Drugs in Clinical Pipeline: Buparlisib

Buparlisib [5-(2,6-dimorpholinopyrimidin-4-yl)-4-(trifluoromethyl)pyridin-2-amine] is an orally available pan-class I Phosphoinositide-3-kinase (PI3K) inhibitor. It does not significantly inhibit mTOR and is highly selective against other protein or lipid kinases. Buparlisib was identified upon optimization of drug-like and in vivo protein kinase properties from a 2-morpholino-6-aminopyridyl-pyrimidine scaffold [1].

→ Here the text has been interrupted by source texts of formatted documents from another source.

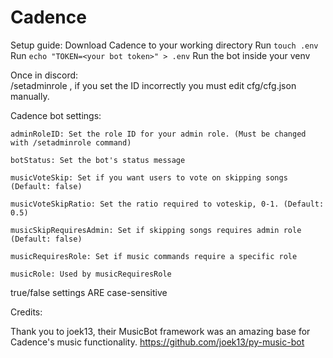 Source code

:# Cadence

Setup guide:
    Download Cadence to your working directory
    Run `touch .env`
    Run `echo "TOKEN=<your bot token>" > .env`
    Run the bot inside your venv

Once in discord:    
    /setadminrole <id>, if you set the ID incorrectly you must edit cfg/cfg.json manually.

Cadence bot settings:

    adminRoleID: Set the role ID for your admin role. (Must be changed with /setadminrole command)

    botStatus: Set the bot's status message

    musicVoteSkip: Set if you want users to vote on skipping songs (Default: false)

    musicVoteSkipRatio: Set the ratio required to voteskip, 0-1. (Default: 0.5)

    musicSkipRequiresAdmin: Set if skipping songs requires admin role (Default: false)

    musicRequiresRole: Set if music commands require a specific role

    musicRole: Used by musicRequiresRole

true/false settings ARE case-sensitive

Credits:

Thank you to joek13, their MusicBot framework was an amazing base for Cadence's music functionality.
https://github.com/joek13/py-music-bot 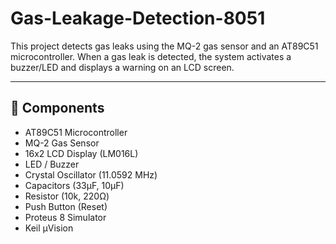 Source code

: # Gas-Leakage-Detection-8051
This project detects gas leaks using the MQ-2 gas sensor and an AT89C51 microcontroller. When a gas leak is detected, the system activates a buzzer/LED and displays a warning on an LCD screen.

---

## 🔧 Components
- AT89C51 Microcontroller
- MQ-2 Gas Sensor
- 16x2 LCD Display (LM016L)
- LED / Buzzer
- Crystal Oscillator (11.0592 MHz)
- Capacitors (33µF, 10µF)
- Resistor (10k, 220Ω)
- Push Button (Reset)
- Proteus 8 Simulator
- Keil µVision
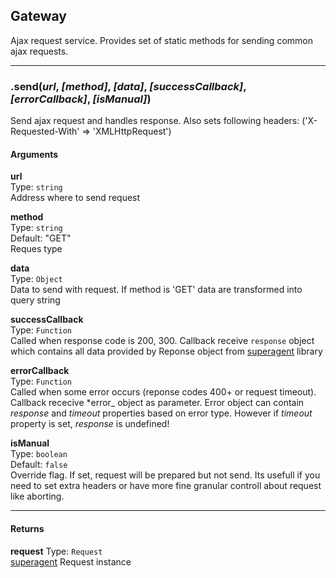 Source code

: ## Gateway
Ajax request service. Provides set of static methods for sending common ajax requests.
___
### .send(*url*, *[method]*, *[data]*, *[successCallback]*, *[errorCallback]*, *[isManual]*)
Send ajax request and handles response. Also sets following headers: ('X-Requested-With' => 'XMLHttpRequest')

#### Arguments  
**url**  
Type: `string`  
Address where to send request

**method**  
Type: `string`  
Default: "GET"  
Reques type

**data**  
Type: `Object`  
Data to send with request. If method is 'GET' data are transformed into query string

**successCallback**  
Type: `Function`  
Called when response code is 200, 300. Callback receive `response` object which contains all data provided by Reponse object from [superagent](https://github.com/visionmedia/superagent) library

**errorCallback**  
Type: `Function`  
Called when some error occurs (reponse codes 400+ or request timeout). Callback rececive *error_ object as parameter. Error object can contain _response_ and _timeout_ properties based on error type. However if _timeout_ property is set, _response_ is undefined!

**isManual**  
Type: `boolean`  
Default: `false`  
Override flag. If set, request will be prepared but not send. Its usefull if you need to set extra headers or have more fine granular controll about request like aborting.
___

#### Returns  
**request**
Type: `Request`  
[superagent](https://github.com/visionmedia/superagent) Request instance
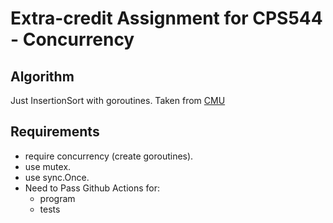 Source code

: # Extra-credit Assignment for CPS544 - Concurrency

## Algorithm

Just InsertionSort with goroutines.
Taken from [CMU](https://www.cs.cmu.edu/~scandal/nesl/alg-sequence.html#insertsort)

## Requirements

- require concurrency (create goroutines).
- use mutex.
- use sync.Once.
- Need to Pass Github Actions for:
  - program
  - tests
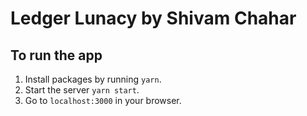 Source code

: # Ledger Lunacy by Shivam Chahar

## To run the app

1. Install packages by running `yarn`.
2. Start the server `yarn start`.
3. Go to `localhost:3000` in your browser.
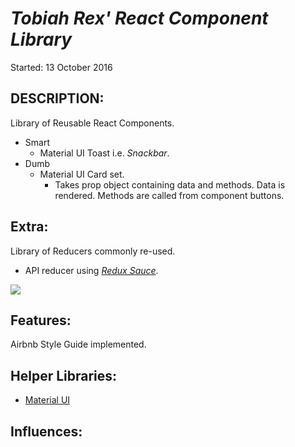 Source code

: # _Tobiah Rex' React Component Library_
Started: 13 October 2016

## DESCRIPTION:
Library of Reusable React Components.
  * Smart
    - Material UI Toast i.e. _Snackbar_.
  * Dumb
    - Material UI Card set.
      * Takes prop object containing data and methods.  Data is rendered. Methods are called from component buttons.

## Extra:
Library of Reducers commonly re-used.
  * API reducer using [_Redux Sauce_](https://github.com/skellock/reduxsauce).

  <img src="http://i.imgur.com/HWXeDSS.png" />

## Features:
Airbnb Style Guide implemented.

## Helper Libraries:
* [Material UI](http://www.material-ui.com/#/components/raised-button)

## Influences:

<!-- ## Updates: -->
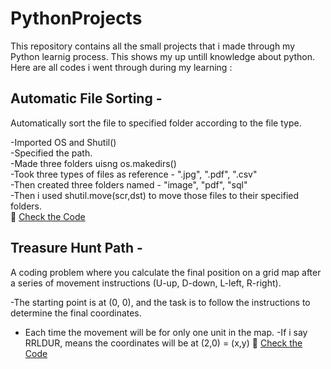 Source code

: # PythonProjects
This repository contains all the small projects that i made through my Python learnig process. This shows my up untill knowledge about python.
Here are all codes i went through during my learning :
## Automatic File Sorting -
Automatically sort the file to specified folder according to the file type.  

-Imported OS and Shutil()  
-Specified the path.  
-Made three folders uisng os.makedirs()  
-Took three types of files as reference - ".jpg", ".pdf", ".csv"  
-Then created three folders named - "image", "pdf", "sql"  
-Then i used shutil.move(scr,dst) to move those files to their specified folders.  
🔗 [Check the Code](./AutomaticFileSorting.py)
## Treasure Hunt Path -
A coding problem where you calculate the final position on a grid map after a series of movement instructions (U-up, D-down, L-left, R-right).  
  
-The starting point is at (0, 0), and the task is to follow the instructions to determine the final coordinates.  
- Each time the movement will be for only one unit in the map.
-If i say RRLDUR, means the coordinates will be at (2,0) = (x,y)
🔗 [Check the Code](./AutomaticFileSorting.py)

  
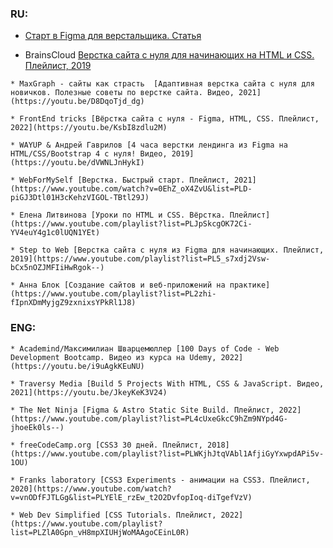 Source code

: ### RU:

   * [Старт в Figma для верстальщика. Cтатья](https://htmlacademy.ru/blog/best/figma)

   * BrainsCloud [Верстка сайта с нуля для начинающих на HTML и CSS. Плейлист, 2019](https://www.youtube.com/watch?v=ltMSrSis9ww&list=PLoq3Accf02PVdUqjqPdWMG4HbEZXlhICW)

    * MaxGraph - cайты как страсть  [Адаптивная верстка сайта с нуля для новичков. Полезные советы по верстке сайта. Видео, 2021](https://youtu.be/D8DqoTjd_dg)

    * FrontEnd tricks [Вёрстка сайта с нуля - Figma, HTML, CSS. Плейлист, 2022](https://youtu.be/KsbI8zdlu2M)

    * WAYUP & Андрей Гаврилов [4 часа верстки лендинга из Figma на HTML/CSS/Bootstrap 4 с нуля! Видео, 2019](https://youtu.be/dVWNLJnHykI)

    * WebForMySelf [Верстка. Быстрый старт. Плейлист, 2021](https://www.youtube.com/watch?v=0EhZ_oX4ZvU&list=PLD-piGJ3Dtl01H3cKehzVIGOL-TBtl29J)

    * Елена Литвинова [Уроки по HTML и CSS. Вёрстка. Плейлист](https://www.youtube.com/playlist?list=PLJpSkcgOK72Ci-YV4euY4g1c0lUQN1YEt)

    * Step to Web [Верстка сайта с нуля из Figma для начинающих. Плейлист, 2019](https://www.youtube.com/playlist?list=PL5_s7xdj2Vsw-bCx5nOZJMFIiHwRgok--)

    * Анна Блок [Создание сайтов и веб-приложений на практике](https://www.youtube.com/playlist?list=PL2zhi-fIpnXDmMyjgZ9zxnixsYPkRl1J8)



### ENG:

    * Academind/Максимилиан Шварцемюллер [100 Days of Code - Web Development Bootcamp. Видео из курса на Udemy, 2022](https://youtu.be/i9uAgkKEuNU)

    * Traversy Media [Build 5 Projects With HTML, CSS & JavaScript. Видео, 2021](https://youtu.be/JkeyKeK3V24)

    * The Net Ninja [Figma & Astro Static Site Build. Плейлист, 2022](https://www.youtube.com/playlist?list=PL4cUxeGkcC9hZm9NYpd4G-jhoeEk0ls--)

    * freeCodeCamp.org [CSS3 30 дней. Плейлист, 2018](https://www.youtube.com/playlist?list=PLWKjhJtqVAbl1AfjiGyYxwpdAPi5v-1OU)

    * Franks laboratory [CSS3 Experiments - анимации на CSS3. Плейлист, 2020](https://www.youtube.com/watch?v=vnODfFJTLGg&list=PLYElE_rzEw_t2O2DvfopIoq-diTgefVzV)

    * Web Dev Simplified [CSS Tutorials. Плейлист, 2022](https://www.youtube.com/playlist?list=PLZlA0Gpn_vH8mpXIUHjWoMAAgoCEinL0R)
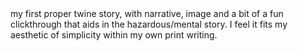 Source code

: <title> twine story </title>
<body> <italic> my first proper twine story, with narrative, image and a bit of a fun clickthrough that aids 
in the hazardous/mental story. I feel it fits my aesthetic of simplicity within my own print writing. </italic></body>
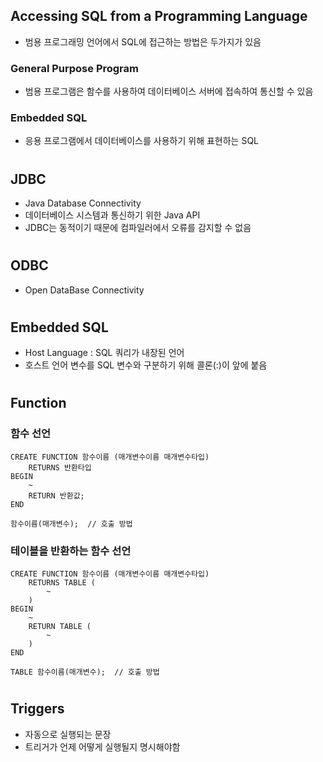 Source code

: ## Accessing SQL from a Programming Language
- 범용 프로그래밍 언어에서 SQL에 접근하는 방법은 두가지가 있음
### General Purpose Program
- 범용 프로그램은 함수를 사용하여 데이터베이스 서버에 접속하여 통신할 수 있음
### Embedded SQL
- 응용 프로그램에서 데이터베이스를 사용하기 위해 표현하는 SQL

#
## JDBC
- Java Database Connectivity
- 데이터베이스 시스템과 통신하기 위한 Java API
- JDBC는 동적이기 때문에 컴파일러에서 오류를 감지할 수 없음

#
## ODBC
- Open DataBase Connectivity

#
## Embedded SQL
- Host Language : SQL 쿼리가 내장된 언어
- 호스트 언어 변수를 SQL 변수와 구분하기 위해 콜론(:)이 앞에 붙음

#
## Function
### 함수 선언
    CREATE FUNCTION 함수이름 (매개변수이름 매개변수타입) 
        RETURNS 반환타입
    BEGIN
        ~
        RETURN 반환값;
    END

    함수이름(매개변수);  // 호출 방법
### 테이블을 반환하는 함수 선언
    CREATE FUNCTION 함수이름 (매개변수이름 매개변수타입) 
        RETURNS TABLE (
            ~
        )
    BEGIN
        ~
        RETURN TABLE (
            ~
        )
    END

    TABLE 함수이름(매개변수);  // 호출 방법

#
## Triggers
- 자동으로 실행되는 문장
- 트리거가 언제 어떻게 실행될지 명시해야함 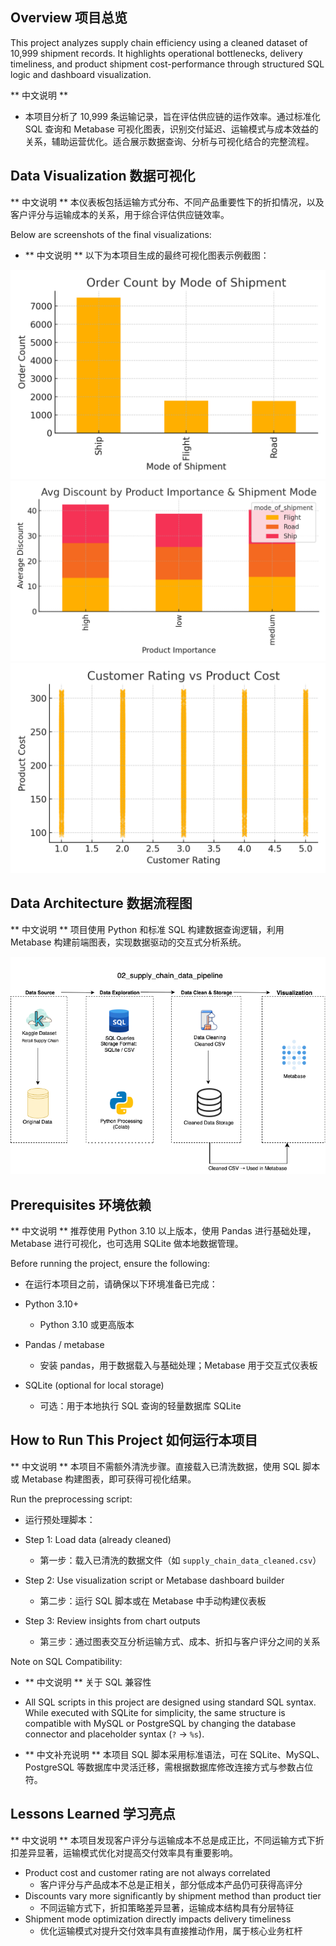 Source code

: ## Overview 项目总览
This project analyzes supply chain efficiency using a cleaned dataset of 10,999 shipment records. It highlights operational bottlenecks, delivery timeliness, and product shipment cost-performance through structured SQL logic and dashboard visualization.

** 中文说明 **
- 本项目分析了 10,999 条运输记录，旨在评估供应链的运作效率。通过标准化 SQL 查询和 Metabase 可视化图表，识别交付延迟、运输模式与成本效益的关系，辅助运营优化。适合展示数据查询、分析与可视化结合的完整流程。

## Data Visualization 数据可视化
** 中文说明 ** 本仪表板包括运输方式分布、不同产品重要性下的折扣情况，以及客户评分与运输成本的关系，用于综合评估供应链效率。

Below are screenshots of the final visualizations:  
 - ** 中文说明 ** 以下为本项目生成的最终可视化图表示例截图：

![metabase dashboard image](chart1_mode_of_shipment.png)
![metabase dashboard image](chart2_discount_by_importance.png)
![metabase dashboard image](chart3_rating_vs_cost.png)

## Data Architecture 数据流程图
** 中文说明 ** 项目使用 Python 和标准 SQL 构建数据查询逻辑，利用 Metabase 构建前端图表，实现数据驱动的交互式分析系统。

![Data Architecture](supply_chain_data_pipeline_architecture.png)

## Prerequisites 环境依赖
** 中文说明 ** 推荐使用 Python 3.10 以上版本，使用 Pandas 进行基础处理，Metabase 进行可视化，也可选用 SQLite 做本地数据管理。

Before running the project, ensure the following:
- 在运行本项目之前，请确保以下环境准备已完成：

- Python 3.10+
  * Python 3.10 或更高版本
- Pandas / metabase
  * 安装 pandas，用于数据载入与基础处理；Metabase 用于交互式仪表板  
- SQLite (optional for local storage)
  * 可选：用于本地执行 SQL 查询的轻量数据库 SQLite
    
## How to Run This Project 如何运行本项目
** 中文说明 ** 本项目不需额外清洗步骤。直接载入已清洗数据，使用 SQL 脚本或 Metabase 构建图表，即可获得可视化结果。

Run the preprocessing script:
- 运行预处理脚本：

- Step 1: Load data (already cleaned)
  * 第一步：载入已清洗的数据文件（如 `supply_chain_data_cleaned.csv`）
- Step 2: Use visualization script or Metabase dashboard builder
  * 第二步：运行 SQL 脚本或在 Metabase 中手动构建仪表板
- Step 3: Review insights from chart outputs
  * 第三步：通过图表交互分析运输方式、成本、折扣与客户评分之间的关系
    
Note on SQL Compatibility:
- ** 中文说明 ** 关于 SQL 兼容性

- All SQL scripts in this project are designed using standard SQL syntax. While executed with SQLite for simplicity, the same structure is compatible with MySQL or PostgreSQL by changing the database connector and placeholder syntax (`?` → `%s`).
 - ** 中文补充说明 **  本项目 SQL 脚本采用标准语法，可在 SQLite、MySQL、PostgreSQL 等数据库中灵活迁移，需根据数据库修改连接方式与参数占位符。
   
## Lessons Learned 学习亮点
** 中文说明 ** 本项目发现客户评分与运输成本不总是成正比，不同运输方式下折扣差异显著，运输模式优化对提高交付效率具有重要影响。

- Product cost and customer rating are not always correlated
  * 客户评分与产品成本不总是正相关，部分低成本产品仍可获得高评分
- Discounts vary more significantly by shipment method than product tier
  * 不同运输方式下，折扣策略差异显著，运输成本结构具有分层特征 
- Shipment mode optimization directly impacts delivery timeliness
  * 优化运输模式对提升交付效率具有直接推动作用，属于核心业务杠杆
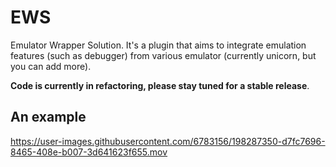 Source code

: # EWS 

Emulator Wrapper Solution. 
It's a plugin that aims to integrate emulation features (such as debugger) 
from various emulator (currently unicorn, but you can add more). 

**Code is currently in refactoring, please stay tuned for a stable release**. 

## An example 

https://user-images.githubusercontent.com/6783156/198287350-d7fc7696-8465-408e-b007-3d641623f655.mov


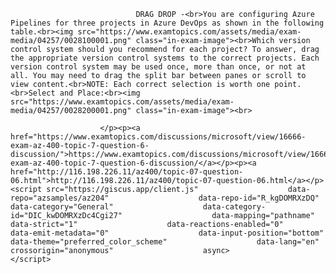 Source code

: <p class="card-text">
							
								DRAG DROP -<br>You are configuring Azure Pipelines for three projects in Azure DevOps as shown in the following table.<br><img src="https://www.examtopics.com/assets/media/exam-media/04257/0028100001.png" class="in-exam-image"><br>Which version control system should you recommend for each project? To answer, drag the appropriate version control systems to the correct projects. Each version control system may be used once, more than once, or not at all. You may need to drag the split bar between panes or scroll to view content.<br>NOTE: Each correct selection is worth one point.<br>Select and Place:<br><img src="https://www.examtopics.com/assets/media/exam-media/04257/0028200001.png" class="in-exam-image"><br>
							
						</p><p><a href="https://www.examtopics.com/discussions/microsoft/view/16666-exam-az-400-topic-7-question-6-discussion/">https://www.examtopics.com/discussions/microsoft/view/16666-exam-az-400-topic-7-question-6-discussion/</a></p><p><a href="http://116.198.226.11/az400/topic-07-question-06.html">http://116.198.226.11/az400/topic-07-question-06.html</a></p><script src="https://giscus.app/client.js"                    data-repo="azsamples/az204"                    data-repo-id="R_kgDOMRXzDQ"                    data-category="General"                    data-category-id="DIC_kwDOMRXzDc4Cgi27"                    data-mapping="pathname"                    data-strict="1"                    data-reactions-enabled="0"                    data-emit-metadata="0"                    data-input-position="bottom"                    data-theme="preferred_color_scheme"                    data-lang="en"                    crossorigin="anonymous"                    async>                    </script> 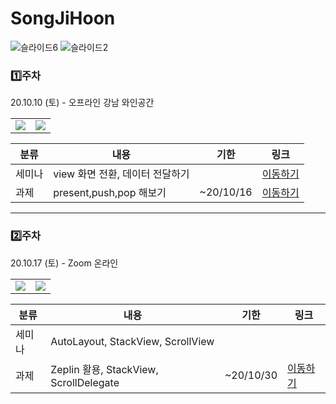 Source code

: # SongJiHoon

![슬라이드6](https://user-images.githubusercontent.com/60260284/94882414-ecdc3680-04a2-11eb-8628-890292a78396.png)
![슬라이드2](https://user-images.githubusercontent.com/60260284/94831679-f8e6da80-0447-11eb-807a-5ba904317207.png)






### 1️⃣주차
20.10.10 (토) - 오프라인 강남 와인공간


<table>

  <tr>
      <td><img src="https://user-images.githubusercontent.com/60260284/96102582-a4e0f900-0f11-11eb-83d6-cce3549e06ad.png"></td>
    <td><img src="https://user-images.githubusercontent.com/60260284/96102574-a3173580-0f11-11eb-9a21-cf523665527a.png" ></td>


  </tr>
 </table>
 

 
|   분류 |    내용   |   기한  | 링크 |
| ----  | ----     | ----   |  ---- | 
|    세미나  |   view 화면 전환, 데이터 전달하기  |   | [이동하기](https://github.com/27thONSOPT-iOS/SongJiHoon/blob/master/readme/first_seminar_Readme.md) |
|   과제  |    present,push,pop 해보기  |  ~20/10/16 | [이동하기](https://github.com/27thONSOPT-iOS/SongJiHoon/blob/master/readme/first_Assignment_Readme.md) | 

---


### 2️⃣주차
20.10.17 (토) - Zoom 온라인


<table>

  <tr>
      <td><img src="https://user-images.githubusercontent.com/60260284/96676675-d9890080-13a8-11eb-82ad-27eaa5bb3294.png"></td>
    <td><img src="https://user-images.githubusercontent.com/60260284/96676679-dbeb5a80-13a8-11eb-8a69-082aa2913252.png" ></td>


  </tr>
 </table>
 

 
|   분류 |    내용   |   기한  | 링크 |
| ----  | ----     | ----   |  ---- | 
|    세미나  |   AutoLayout, StackView, ScrollView  |   |  |
|   과제  |   Zeplin 활용, StackView, ScrollDelegate   |  ~20/10/30 | [이동하기](https://github.com/27thONSOPT-iOS/SongJiHoon/blob/master/readme/second_Assignment_Readme.md) |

Buparlisib is approximately equipotent against the class IA PI3Ks α, β, and δ (IC50 = 52, 166 and 116 nM, respectively) and modestly less potent against the class IB γ isoform (IC50 = 262 nM). The compound also shows comparable potency against activating p110α somatic mutations (IC50 H1047R, E545K = 58 ± 2, 99 ± 6 nM, respectively) that have been described in a wide array of human cancers [1, 2].  

Buparlisib is significantly less potent in biochemical assays against the PI3K class III family member Vps34 (IC50 = 2410 ± 150 nM), the related class IV PIKK protein kinases mTOR, ATR, (IC50 = 2866 ± 1671, 8091 ± 2038 nM) and DNA-PK (IC50 greater than 10), and the distinct lipid kinase PI4Kβ (IC50 greater than 25) [1, 2].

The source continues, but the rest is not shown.